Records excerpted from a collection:
+ + +

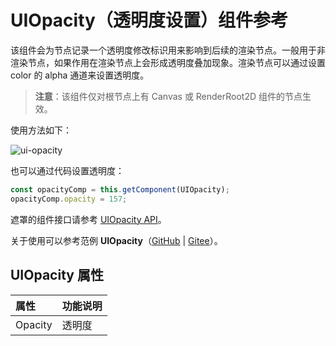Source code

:# UIOpacity（透明度设置）组件参考

该组件会为节点记录一个透明度修改标识用来影响到后续的渲染节点。一般用于非渲染节点，如果作用在渲染节点上会形成透明度叠加现象。渲染节点可以通过设置 color 的 alpha 通道来设置透明度。

> **注意**：该组件仅对根节点上有 Canvas 或 RenderRoot2D 组件的节点生效。

使用方法如下：

![ui-opacity](uiopacity/ui-opacity.png)

也可以通过代码设置透明度：

```ts
const opacityComp = this.getComponent(UIOpacity);
opacityComp.opacity = 157;
```

遮罩的组件接口请参考 [UIOpacity API](__APIDOC__/zh/#/docs/3.5/zh/ui/Class/UIOpacity)。

关于使用可以参考范例 **UIOpacity**（[GitHub](https://github.com/cocos-creator/test-cases-3d/tree/v3.4/assets/cases/ui/other/opacity) | [Gitee](https://gitee.com/mirrors_cocos-creator/test-cases-3d/tree/v3.4/assets/cases/ui/other/opacity)）。

## UIOpacity 属性

| 属性  |   功能说明           |
| :-------------- | :----------- |
| Opacity           | 透明度 |
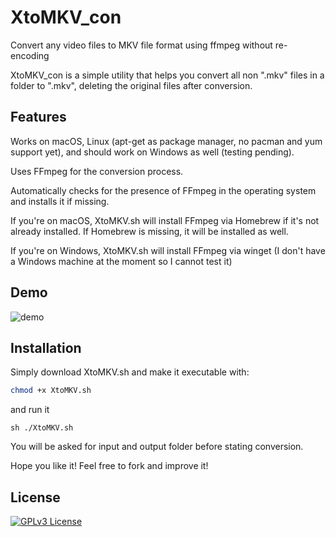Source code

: # XtoMKV_con
Convert any video files to MKV file format using ffmpeg without re-encoding


XtoMKV_con is a simple utility that helps you convert all non ".mkv" files in a folder to ".mkv", deleting the original files after conversion.

## Features

Works on macOS, Linux (apt-get as package manager, no pacman and yum support yet), and should work on Windows as well (testing pending).

Uses FFmpeg for the conversion process.

Automatically checks for the presence of FFmpeg in the operating system and installs it if missing.

If you're on macOS, XtoMKV.sh will install FFmpeg via Homebrew if it's not already installed. If Homebrew is missing, it will be installed as well.

If you're on Windows, XtoMKV.sh will install FFmpeg via winget (I don't have a Windows machine at the moment so I cannot test it)


## Demo

![demo](https://pasteboard.co/frG7F4fOvxrq.gif)



## Installation

Simply download XtoMKV.sh and make it executable with:
```bash
chmod +x XtoMKV.sh
```
and run it
```
sh ./XtoMKV.sh
```
You will be asked for input and output folder before stating conversion.

Hope you like it! Feel free to fork and improve it!

## License

[![GPLv3 License](https://img.shields.io/badge/License-GPL%20v3-yellow.svg)](https://opensource.org/licenses/)
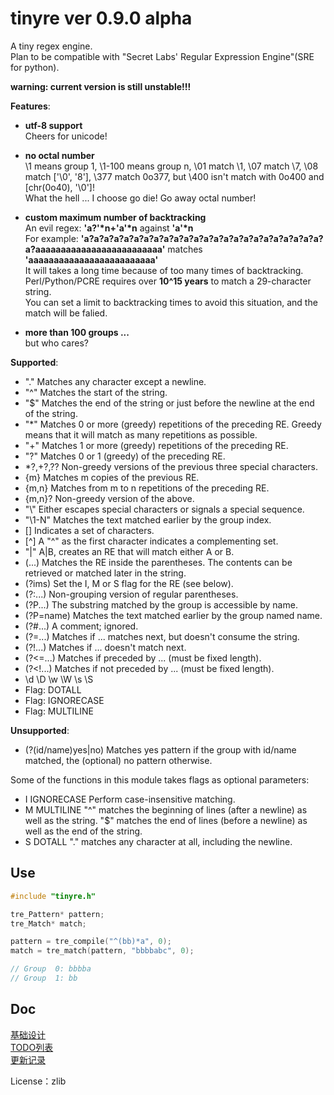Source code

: 
# tinyre ver 0.9.0 alpha

A tiny regex engine.  
Plan to be compatible with "Secret Labs' Regular Expression Engine"(SRE for python).  

**warning: current version is still unstable!!!**

**Features**:  
* **utf-8 support**  
  Cheers for unicode!  

* **no octal number**  
  \\1 means group 1, \\1-100 means group n, \\01 match \\1, \\07 match \\7, \\08 match ['\\0', '8'], \\377 match 0o377, but \\400 isn't match with 0o400 and [chr(0o40), '\\0']!  
  What the hell ... I choose go die! Go away octal number!  

* **custom maximum number of backtracking**  
  An evil regex: **'a?'\*n+'a'\*n** against **'a'\*n**  
  For example: **'a?a?a?a?a?a?a?a?a?a?a?a?a?a?a?a?a?a?a?a?a?a?a?a?a?aaaaaaaaaaaaaaaaaaaaaaaaa'** matches **'aaaaaaaaaaaaaaaaaaaaaaaaa'**  
  It will takes a long time because of too many times of backtracking. Perl/Python/PCRE requires over **10^15 years** to match a 29-character string.  
  You can set a limit to backtracking times to avoid this situation, and the match will be falied.  

* **more than 100 groups ...**  
  but who cares?  


**Supported**:
*    "."      Matches any character except a newline.
*    "^"      Matches the start of the string.
*    "$"      Matches the end of the string or just before the newline at the end of the string.
*    "*"      Matches 0 or more (greedy) repetitions of the preceding RE. Greedy means that it will match as many repetitions as possible.
*    "+"      Matches 1 or more (greedy) repetitions of the preceding RE.
*    "?"      Matches 0 or 1 (greedy) of the preceding RE.
*    *?,+?,?? Non-greedy versions of the previous three special characters.
*    {m}      Matches m copies of the previous RE.  
*    {m,n}    Matches from m to n repetitions of the preceding RE.
*    {m,n}?   Non-greedy version of the above.
*    "\\"     Either escapes special characters or signals a special sequence.
*    "\\1-N"  Matches the text matched earlier by the group index.  
*    []       Indicates a set of characters.  
*    [^]      A "^" as the first character indicates a complementing set.  
*    "|"      A|B, creates an RE that will match either A or B.  
*    (...)    Matches the RE inside the parentheses. The contents can be retrieved or matched later in the string.  
*    (?ims)   Set the I, M or S flag for the RE (see below).  
*    (?:...)  Non-grouping version of regular parentheses.  
*    (?P<name>...) The substring matched by the group is accessible by name.  
*    (?P=name)     Matches the text matched earlier by the group named name.
*    (?#...)  A comment; ignored.  
*    (?=...)  Matches if ... matches next, but doesn't consume the string.  
*    (?!...)  Matches if ... doesn't match next.  
*    (?<=...) Matches if preceded by ... (must be fixed length).  
*    (?<!...) Matches if not preceded by ... (must be fixed length).  
*    \\d \\D \\w \\W \\s \\S  
*    Flag: DOTALL
*    Flag: IGNORECASE
*    Flag: MULTILINE


**Unsupported**:
*    (?(id/name)yes|no) Matches yes pattern if the group with id/name matched, the (optional) no pattern otherwise.


Some of the functions in this module takes flags as optional parameters:
*    I  IGNORECASE  Perform case-insensitive matching.
*    M  MULTILINE   "^" matches the beginning of lines (after a newline) as well as the string. "$" matches the end of lines (before a newline) as well as the end of the string.
*    S  DOTALL      "." matches any character at all, including the newline.


## Use

```C
#include "tinyre.h"

tre_Pattern* pattern;
tre_Match* match;

pattern = tre_compile("^(bb)*a", 0);
match = tre_match(pattern, "bbbbabc", 0);

// Group  0: bbbba
// Group  1: bb
```

## Doc

[基础设计](https://github.com/fy0/tinyre/wiki/%E5%9F%BA%E7%A1%80%E8%AE%BE%E8%AE%A1)  
[TODO列表](https://github.com/fy0/tinyre/wiki/todo-%E5%88%97%E8%A1%A8)  
[更新记录](https://github.com/fy0/tinyre/wiki/%E6%9B%B4%E6%96%B0%E8%AE%B0%E5%BD%95)  

License：zlib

+ + +

About this exercise: What lines in the data hold the word "repetitions"? Return them.

Response below:
*    "*"      Matches 0 or more (greedy) repetitions of the preceding RE. Greedy means that it will match as many repetitions as possible.
*    "+"      Matches 1 or more (greedy) repetitions of the preceding RE.
*    {m,n}    Matches from m to n repetitions of the preceding RE.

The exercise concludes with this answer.